▶ Exercise requirements: Pictures excluded, output the lines of the data below between the one holding "Source code" and the one holding "王曰。汝行不合事。杀我夫人。答曰。王岂不闻。更有四种不合之事。云何为四。", inclusive, exactly as they stand.

▶ Task material:
══════

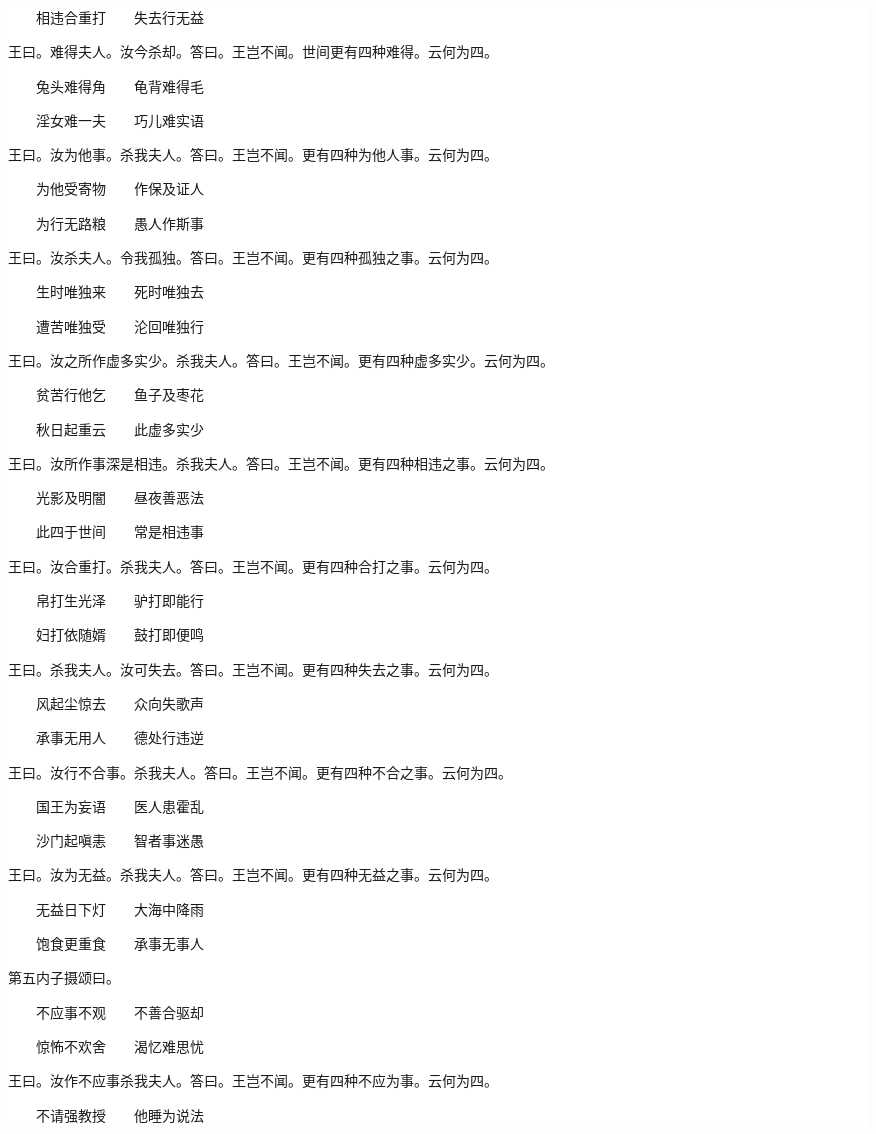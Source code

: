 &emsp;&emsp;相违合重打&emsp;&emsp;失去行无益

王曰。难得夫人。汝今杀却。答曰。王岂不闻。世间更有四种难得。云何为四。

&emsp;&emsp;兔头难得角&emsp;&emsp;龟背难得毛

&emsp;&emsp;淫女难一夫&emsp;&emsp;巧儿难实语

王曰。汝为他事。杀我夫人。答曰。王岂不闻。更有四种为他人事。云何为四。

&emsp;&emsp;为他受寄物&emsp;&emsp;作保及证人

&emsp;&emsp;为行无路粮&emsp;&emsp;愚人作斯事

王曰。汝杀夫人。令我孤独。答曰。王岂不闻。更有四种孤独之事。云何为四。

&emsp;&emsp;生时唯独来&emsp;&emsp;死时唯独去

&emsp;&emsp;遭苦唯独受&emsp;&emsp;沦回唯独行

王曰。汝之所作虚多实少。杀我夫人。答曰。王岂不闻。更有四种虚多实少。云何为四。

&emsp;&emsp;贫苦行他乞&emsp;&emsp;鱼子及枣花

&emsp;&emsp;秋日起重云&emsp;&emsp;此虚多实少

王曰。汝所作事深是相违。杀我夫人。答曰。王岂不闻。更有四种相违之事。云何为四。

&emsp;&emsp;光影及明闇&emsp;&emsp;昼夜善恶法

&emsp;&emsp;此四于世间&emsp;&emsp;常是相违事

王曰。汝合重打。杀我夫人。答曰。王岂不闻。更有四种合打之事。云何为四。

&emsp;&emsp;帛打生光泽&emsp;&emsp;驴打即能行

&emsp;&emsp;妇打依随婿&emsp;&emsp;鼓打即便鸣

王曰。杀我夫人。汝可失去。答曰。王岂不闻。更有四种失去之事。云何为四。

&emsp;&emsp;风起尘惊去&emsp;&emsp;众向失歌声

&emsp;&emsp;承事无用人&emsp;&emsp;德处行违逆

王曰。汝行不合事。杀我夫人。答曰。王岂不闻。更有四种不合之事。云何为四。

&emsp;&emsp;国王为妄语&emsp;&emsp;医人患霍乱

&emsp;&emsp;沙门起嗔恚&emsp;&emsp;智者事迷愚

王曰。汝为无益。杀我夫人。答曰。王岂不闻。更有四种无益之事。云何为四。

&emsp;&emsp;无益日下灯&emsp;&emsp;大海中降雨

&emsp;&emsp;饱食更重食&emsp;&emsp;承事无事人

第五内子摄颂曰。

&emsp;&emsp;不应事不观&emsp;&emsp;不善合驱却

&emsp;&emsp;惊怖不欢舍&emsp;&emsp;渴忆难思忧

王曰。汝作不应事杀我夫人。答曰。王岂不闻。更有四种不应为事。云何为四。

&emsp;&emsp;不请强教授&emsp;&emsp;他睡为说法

══════

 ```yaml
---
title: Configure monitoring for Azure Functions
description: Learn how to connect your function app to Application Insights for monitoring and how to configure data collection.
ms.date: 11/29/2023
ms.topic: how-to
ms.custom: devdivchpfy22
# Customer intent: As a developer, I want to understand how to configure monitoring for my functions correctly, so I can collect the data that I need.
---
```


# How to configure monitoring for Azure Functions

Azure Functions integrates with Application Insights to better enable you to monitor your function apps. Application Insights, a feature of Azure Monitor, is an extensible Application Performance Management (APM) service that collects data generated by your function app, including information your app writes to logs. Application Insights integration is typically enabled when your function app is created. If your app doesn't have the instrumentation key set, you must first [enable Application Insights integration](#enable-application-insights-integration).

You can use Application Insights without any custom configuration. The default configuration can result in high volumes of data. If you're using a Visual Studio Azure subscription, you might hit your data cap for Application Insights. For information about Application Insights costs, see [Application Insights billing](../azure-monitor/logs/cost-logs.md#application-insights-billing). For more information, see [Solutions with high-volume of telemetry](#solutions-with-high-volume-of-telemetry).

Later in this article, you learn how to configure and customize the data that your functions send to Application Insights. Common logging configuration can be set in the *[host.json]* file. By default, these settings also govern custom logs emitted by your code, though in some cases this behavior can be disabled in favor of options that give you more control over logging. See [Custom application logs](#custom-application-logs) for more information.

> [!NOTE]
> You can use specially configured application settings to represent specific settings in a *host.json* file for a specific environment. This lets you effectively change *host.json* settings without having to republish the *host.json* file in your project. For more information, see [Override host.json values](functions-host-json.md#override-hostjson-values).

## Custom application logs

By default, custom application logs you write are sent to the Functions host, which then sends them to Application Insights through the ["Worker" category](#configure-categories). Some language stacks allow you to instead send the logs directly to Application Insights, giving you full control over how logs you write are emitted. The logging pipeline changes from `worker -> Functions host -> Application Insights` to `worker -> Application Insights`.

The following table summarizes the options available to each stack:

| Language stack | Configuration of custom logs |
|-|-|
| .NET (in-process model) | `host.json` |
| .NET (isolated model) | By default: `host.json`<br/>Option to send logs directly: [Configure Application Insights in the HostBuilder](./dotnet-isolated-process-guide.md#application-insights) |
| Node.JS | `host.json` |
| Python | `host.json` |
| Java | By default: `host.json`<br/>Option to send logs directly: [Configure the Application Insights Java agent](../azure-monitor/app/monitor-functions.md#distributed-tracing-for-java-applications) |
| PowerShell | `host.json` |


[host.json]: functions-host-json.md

══════

▶ Solution to this task:
Source code

: &emsp;&emsp;相违合重打&emsp;&emsp;失去行无益

王曰。难得夫人。汝今杀却。答曰。王岂不闻。世间更有四种难得。云何为四。

&emsp;&emsp;兔头难得角&emsp;&emsp;龟背难得毛

&emsp;&emsp;淫女难一夫&emsp;&emsp;巧儿难实语

王曰。汝为他事。杀我夫人。答曰。王岂不闻。更有四种为他人事。云何为四。

&emsp;&emsp;为他受寄物&emsp;&emsp;作保及证人

&emsp;&emsp;为行无路粮&emsp;&emsp;愚人作斯事

王曰。汝杀夫人。令我孤独。答曰。王岂不闻。更有四种孤独之事。云何为四。

&emsp;&emsp;生时唯独来&emsp;&emsp;死时唯独去

&emsp;&emsp;遭苦唯独受&emsp;&emsp;沦回唯独行

王曰。汝之所作虚多实少。杀我夫人。答曰。王岂不闻。更有四种虚多实少。云何为四。

&emsp;&emsp;贫苦行他乞&emsp;&emsp;鱼子及枣花

&emsp;&emsp;秋日起重云&emsp;&emsp;此虚多实少

王曰。汝所作事深是相违。杀我夫人。答曰。王岂不闻。更有四种相违之事。云何为四。

&emsp;&emsp;光影及明闇&emsp;&emsp;昼夜善恶法

&emsp;&emsp;此四于世间&emsp;&emsp;常是相违事

王曰。汝合重打。杀我夫人。答曰。王岂不闻。更有四种合打之事。云何为四。

&emsp;&emsp;帛打生光泽&emsp;&emsp;驴打即能行

&emsp;&emsp;妇打依随婿&emsp;&emsp;鼓打即便鸣

王曰。杀我夫人。汝可失去。答曰。王岂不闻。更有四种失去之事。云何为四。

&emsp;&emsp;风起尘惊去&emsp;&emsp;众向失歌声

&emsp;&emsp;承事无用人&emsp;&emsp;德处行违逆

王曰。汝行不合事。杀我夫人。答曰。王岂不闻。更有四种不合之事。云何为四。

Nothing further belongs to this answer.